LC-MS
What's the Problem with LC-MS Metabolomics Screens?
Oct 31 2017
A new study into metabolites has revealed what many researchers previously thought. There are not as many metabolites in a sample as we first thought. This follows a pattern first seen in the human genome, when some scientists predicted that the human genome would contain upwards of 100,000 genes. Once the initial results from the Human Genome Project were published in 2001, scientists could start to revise their estimates. It is now thought that there are around 19,000-20,000 genes coding for proteins in the human body.
Now, work carried out at Washington University in St. Louis implies that the number of metabolites seen in samples and data sets could be significantly smaller than previously estimated. The study — published in Analytical Chemistry — suggests that up to 90% of the peaks seen in E. coli samples could be just noise.
Metabolomics — big study of small molecules
Metabolomics is the study of the substrates and products of metabolism — the chemical changes that occur in cells, tissues and organism because of interactions in a biological system. By studying metabolomics, researchers hope to understand the underlying biochemical activity and determine which genetic or environmental factors affect the changes.
The metabolome is the sum of all the metabolites within a cell or tissue. It is continuously changing since cells are alive. A big difference between genetics and metabolomics — metabolites are not made from building blocks like genes and as such are incredibly chemically diverse. But how many metabolites are there — and are all data points real?
Sorting the signal from the noise
Since researchers started studying metabolomics there has been a conundrum that they couldn’t explain. The number of signals they detected in metabolomics experiments suggested significantly more metabolites that were thought to exist and were found in textbooks. Were all the biochemists wrong and thousands of metabolites were waiting to be discovered? Gary Patti, senior author on the paper:
“Of course, the knee-jerk reaction is to assume that most of the signals that do not return matches in databases correspond to unknown metabolites that have never been reported before.”
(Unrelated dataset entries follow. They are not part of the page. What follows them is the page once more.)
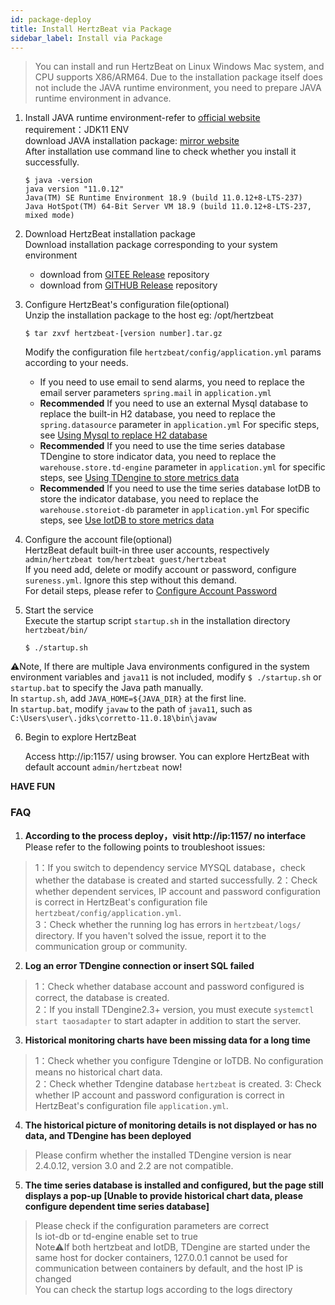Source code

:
 ```yaml
---
id: package-deploy  
title: Install HertzBeat via Package 
sidebar_label: Install via Package
---
```

> You can install and run HertzBeat on Linux Windows Mac system, and CPU supports X86/ARM64. Due to the installation package itself does not include the JAVA runtime environment, you need to prepare JAVA runtime environment in advance.

1. Install JAVA runtime environment-refer to [official website](http://www.oracle.com/technetwork/java/javase/downloads/index.html)    
   requirement：JDK11 ENV     
   download JAVA installation package: [mirror website](https://repo.huaweicloud.com/java/jdk/)   
   After installation use command line to check whether you install it successfully.   
   ```
   $ java -version
   java version "11.0.12" 
   Java(TM) SE Runtime Environment 18.9 (build 11.0.12+8-LTS-237)
   Java HotSpot(TM) 64-Bit Server VM 18.9 (build 11.0.12+8-LTS-237, mixed mode)

   ```
   
2. Download HertzBeat installation package    
   Download installation package corresponding to your system environment   
   - download from [GITEE Release](https://gitee.com/dromara/hertzbeat/releases) repository 
   - download from [GITHUB Release](https://github.com/dromara/hertzbeat/releases) repository

3. Configure HertzBeat's configuration file(optional)        
   Unzip the installation package to the host eg: /opt/hertzbeat    
   ``` 
   $ tar zxvf hertzbeat-[version number].tar.gz   
   ```
   Modify the configuration file `hertzbeat/config/application.yml` params according to your needs.      
   - If you need to use email to send alarms, you need to replace the email server parameters `spring.mail` in `application.yml`   
   - **Recommended** If you need to use an external Mysql database to replace the built-in H2 database, you need to replace the `spring.datasource` parameter in `application.yml` For specific steps, see [Using Mysql to replace H2 database](mysql-change)  
   - **Recommended** If you need to use the time series database TDengine to store indicator data, you need to replace the `warehouse.store.td-engine` parameter in `application.yml` for specific steps, see [Using TDengine to store metrics data](tdengine-init)   
   - **Recommended** If you need to use the time series database IotDB to store the indicator database, you need to replace the `warehouse.storeiot-db` parameter in `application.yml` For specific steps, see [Use IotDB to store metrics data](iotdb-init)

4. Configure the account file(optional)     
   HertzBeat default built-in three user accounts, respectively `admin/hertzbeat tom/hertzbeat guest/hertzbeat`       
   If you need add, delete or modify account or password, configure `sureness.yml`. Ignore this step without this demand.     
   For detail steps, please refer to [Configure Account Password](account-modify)  

5. Start the service   
   Execute the startup script `startup.sh` in the installation directory `hertzbeat/bin/`   
   ``` 
   $ ./startup.sh 
   ```

⚠️Note, If there are multiple Java environments configured in the system environment variables and `java11` is not included, modify `$ ./startup.sh` or `startup.bat` to specify the Java path manually.  
In `startup.sh`, add `JAVA_HOME=${JAVA_DIR}` at the first line.    
In `startup.bat`, modify `javaw` to the path of `java11`, such as `C:\Users\user\.jdks\corretto-11.0.18\bin\javaw`

6. Begin to explore HertzBeat    

   Access http://ip:1157/ using browser. You can explore HertzBeat with default account `admin/hertzbeat` now!    

**HAVE FUN**

### FAQ  

1. **According to the process deploy，visit http://ip:1157/ no interface**   
   Please refer to the following points to troubleshoot issues:
> 1：If you switch to dependency service MYSQL database，check whether the database is created and started successfully.
> 2：Check whether dependent services, IP account and password configuration is correct in HertzBeat's configuration file `hertzbeat/config/application.yml`.    
> 3：Check whether the running log has errors in `hertzbeat/logs/` directory. If you haven't solved the issue, report it to the communication group or community.

2. **Log an error TDengine connection or insert SQL failed**
> 1：Check whether database account and password configured is correct, the database is created.   
> 2：If you install TDengine2.3+ version, you must execute `systemctl start taosadapter` to start adapter in addition to start the server.    

3. **Historical monitoring charts have been missing data for a long time**
> 1：Check whether you configure Tdengine or IoTDB. No configuration means no historical chart data.  
> 2：Check whether Tdengine database `hertzbeat` is created.
> 3: Check whether IP account and password configuration is correct in HertzBeat's configuration file `application.yml`.

4. **The historical picture of monitoring details is not displayed or has no data, and TDengine has been deployed**
> Please confirm whether the installed TDengine version is near 2.4.0.12, version 3.0 and 2.2 are not compatible.

5. **The time series database is installed and configured, but the page still displays a pop-up [Unable to provide historical chart data, please configure dependent time series database]**
> Please check if the configuration parameters are correct  
> Is iot-db or td-engine enable set to true  
> Note⚠️If both hertzbeat and IotDB, TDengine are started under the same host for docker containers, 127.0.0.1 cannot be used for communication between containers by default, and the host IP is changed  
> You can check the startup logs according to the logs directory  
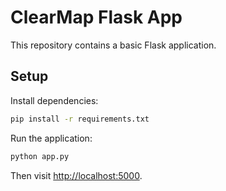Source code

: # ClearMap Flask App

This repository contains a basic Flask application.

## Setup

Install dependencies:

```bash
pip install -r requirements.txt
```

Run the application:

```bash
python app.py
```

Then visit [http://localhost:5000](http://localhost:5000).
Typically, a metabolomics experiment is run using liquid chromatography-mass spectrometry (LC-MS) and reveals thousands of peaks, most cannot be identified. The use of LC-MS to analyse biological samples is discussed in the article, Enhanced Peptide Identification Using Capillary UHPLC and Orbitrap Mass Spectrometry. The missing peaks were assigned to missing metabolites — but are they really missing metabolites?
According to the team from St Louis, in the study on E. coli, all the extra peaks are just noise. Co-author Nathaniel Mahieu stated:
“It turns out that more than 90 percent of the signals we see in E. coli data are essentially noise. This greatly reduces the number of unknown metabolites that we thought we were detecting.”
Which means, we are a little closer to understanding what goes on in our bodies.